WHAT YOU HAVE TO DO: Output the whole listing below exactly, omitting the images.
(INPUT FOR THIS TASK begins)
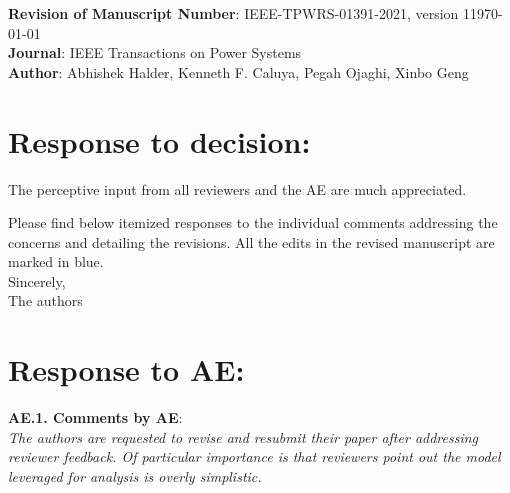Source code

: \documentclass[12pt,onecolumn]{IEEEtran}
\newcommand{\blue}{\color{blue}}
\newcommand{\bp}{{\bm{p}}}
\def\spacingset#1{\def\baselinestretch{#1}\small\normalsize}
\begin{document}
\noindent
{\large {\bf Revision of
Manuscript Number}: IEEE-TPWRS-01391-2021, version 1\hfill \today\\[.1in]
{\bf Journal}: IEEE Transactions on Power Systems \\[.1in]
{\bf Author}: Abhishek Halder, Kenneth F. Caluya, Pegah Ojaghi, Xinbo Geng}\\



\section*{\large \bf Response to decision:}

{\noindent\blue
The perceptive input from all reviewers and the AE are much appreciated. 

Please find below itemized responses to the individual comments addressing the concerns and detailing the revisions. All the edits in the revised manuscript are marked in blue.\\

\noindent
Sincerely,\\
The authors
}



\spacingset{1}

\section*{\large \bf Response to AE:}

\noindent
{\bf AE.1. Comments by AE}:\\
{\em The authors are requested to revise and resubmit their paper after addressing reviewer feedback. Of particular importance is that reviewers point out the model leveraged for analysis is overly simplistic.}
\end{document}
(INPUT FOR THIS TASK ends)
ANSWER BOX:
Source code

: \documentclass[12pt,onecolumn]{IEEEtran}
\newcommand{\blue}{\color{blue}}
\newcommand{\bp}{{\bm{p}}}
\def\spacingset#1{\def\baselinestretch{#1}\small\normalsize}
\begin{document}
\noindent
{\large {\bf Revision of
Manuscript Number}: IEEE-TPWRS-01391-2021, version 1\hfill \today\\[.1in]
{\bf Journal}: IEEE Transactions on Power Systems \\[.1in]
{\bf Author}: Abhishek Halder, Kenneth F. Caluya, Pegah Ojaghi, Xinbo Geng}\\



\section*{\large \bf Response to decision:}

{\noindent\blue
The perceptive input from all reviewers and the AE are much appreciated. 

Please find below itemized responses to the individual comments addressing the concerns and detailing the revisions. All the edits in the revised manuscript are marked in blue.\\

\noindent
Sincerely,\\
The authors
}



\spacingset{1}

\section*{\large \bf Response to AE:}

\noindent
{\bf AE.1. Comments by AE}:\\
{\em The authors are requested to revise and resubmit their paper after addressing reviewer feedback. Of particular importance is that reviewers point out the model leveraged for analysis is overly simplistic.}
\end{document}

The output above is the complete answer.